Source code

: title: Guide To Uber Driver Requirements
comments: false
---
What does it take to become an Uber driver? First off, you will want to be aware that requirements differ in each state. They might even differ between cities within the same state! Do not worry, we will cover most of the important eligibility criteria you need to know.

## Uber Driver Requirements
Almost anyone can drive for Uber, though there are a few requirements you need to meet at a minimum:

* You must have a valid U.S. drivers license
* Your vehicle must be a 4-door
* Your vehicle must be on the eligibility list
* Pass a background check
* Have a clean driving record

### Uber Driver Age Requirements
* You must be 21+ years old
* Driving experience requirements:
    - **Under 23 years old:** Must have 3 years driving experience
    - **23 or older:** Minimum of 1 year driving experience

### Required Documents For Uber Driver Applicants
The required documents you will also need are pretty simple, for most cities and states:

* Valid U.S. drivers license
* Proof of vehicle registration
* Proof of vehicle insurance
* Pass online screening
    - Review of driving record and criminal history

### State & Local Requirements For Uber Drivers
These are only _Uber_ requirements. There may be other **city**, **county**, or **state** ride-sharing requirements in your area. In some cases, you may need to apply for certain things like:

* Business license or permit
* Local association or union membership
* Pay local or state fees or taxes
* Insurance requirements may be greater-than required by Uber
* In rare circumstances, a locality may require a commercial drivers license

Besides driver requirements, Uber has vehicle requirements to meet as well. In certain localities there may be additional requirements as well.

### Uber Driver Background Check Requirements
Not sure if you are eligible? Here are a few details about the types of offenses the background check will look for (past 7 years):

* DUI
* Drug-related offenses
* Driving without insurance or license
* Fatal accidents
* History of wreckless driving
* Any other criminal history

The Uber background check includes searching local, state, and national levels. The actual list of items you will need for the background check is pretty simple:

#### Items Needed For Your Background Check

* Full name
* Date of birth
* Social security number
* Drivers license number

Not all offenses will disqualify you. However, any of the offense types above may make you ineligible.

---

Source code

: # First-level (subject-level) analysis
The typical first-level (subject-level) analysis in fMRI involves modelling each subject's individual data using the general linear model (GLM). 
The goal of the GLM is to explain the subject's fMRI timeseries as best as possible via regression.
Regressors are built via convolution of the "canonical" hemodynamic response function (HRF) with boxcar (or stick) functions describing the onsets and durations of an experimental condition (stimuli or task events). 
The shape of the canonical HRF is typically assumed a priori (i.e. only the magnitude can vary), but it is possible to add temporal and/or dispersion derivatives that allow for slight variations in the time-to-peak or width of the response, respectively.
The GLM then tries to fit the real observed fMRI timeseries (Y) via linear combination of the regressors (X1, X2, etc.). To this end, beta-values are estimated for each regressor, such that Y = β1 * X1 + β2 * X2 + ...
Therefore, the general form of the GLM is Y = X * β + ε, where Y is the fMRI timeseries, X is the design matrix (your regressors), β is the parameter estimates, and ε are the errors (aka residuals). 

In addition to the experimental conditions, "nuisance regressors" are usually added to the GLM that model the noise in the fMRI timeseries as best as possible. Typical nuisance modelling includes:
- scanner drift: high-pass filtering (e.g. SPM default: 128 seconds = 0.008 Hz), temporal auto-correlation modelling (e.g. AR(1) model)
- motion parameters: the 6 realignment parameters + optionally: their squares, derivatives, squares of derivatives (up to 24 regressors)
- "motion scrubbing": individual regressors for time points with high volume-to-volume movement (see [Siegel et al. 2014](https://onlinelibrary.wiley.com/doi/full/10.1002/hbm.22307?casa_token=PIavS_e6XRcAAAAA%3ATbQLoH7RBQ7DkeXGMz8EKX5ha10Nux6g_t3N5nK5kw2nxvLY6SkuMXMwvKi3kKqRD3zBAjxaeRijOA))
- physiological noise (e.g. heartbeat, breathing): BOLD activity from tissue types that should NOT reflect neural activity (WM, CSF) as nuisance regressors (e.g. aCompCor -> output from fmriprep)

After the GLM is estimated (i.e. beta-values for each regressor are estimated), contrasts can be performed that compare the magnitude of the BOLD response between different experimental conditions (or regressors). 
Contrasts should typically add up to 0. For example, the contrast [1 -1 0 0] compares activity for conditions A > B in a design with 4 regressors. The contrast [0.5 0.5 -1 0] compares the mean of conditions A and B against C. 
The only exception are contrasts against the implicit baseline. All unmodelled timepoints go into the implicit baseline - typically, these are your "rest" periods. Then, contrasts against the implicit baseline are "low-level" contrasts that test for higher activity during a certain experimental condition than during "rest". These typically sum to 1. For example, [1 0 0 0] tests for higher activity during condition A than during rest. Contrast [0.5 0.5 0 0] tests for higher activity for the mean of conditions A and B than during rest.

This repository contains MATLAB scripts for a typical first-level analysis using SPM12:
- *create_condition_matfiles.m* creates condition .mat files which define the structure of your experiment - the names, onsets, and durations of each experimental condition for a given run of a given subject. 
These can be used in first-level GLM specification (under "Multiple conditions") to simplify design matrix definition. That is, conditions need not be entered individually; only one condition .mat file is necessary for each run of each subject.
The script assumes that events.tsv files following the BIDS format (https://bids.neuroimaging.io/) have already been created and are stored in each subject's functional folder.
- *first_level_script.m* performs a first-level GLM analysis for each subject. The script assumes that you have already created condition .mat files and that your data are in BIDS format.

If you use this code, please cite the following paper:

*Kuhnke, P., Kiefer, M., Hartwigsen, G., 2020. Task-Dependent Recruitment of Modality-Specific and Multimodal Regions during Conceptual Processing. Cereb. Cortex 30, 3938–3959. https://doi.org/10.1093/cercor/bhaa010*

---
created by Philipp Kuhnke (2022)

- [WORK TASK] Please report every line of the records above that contains the word "simple".

- [RESPONSE TO THIS EXERCISE]
The required documents you will also need are pretty simple, for most cities and states:
The Uber background check includes searching local, state, and national levels. The actual list of items you will need for the background check is pretty simple:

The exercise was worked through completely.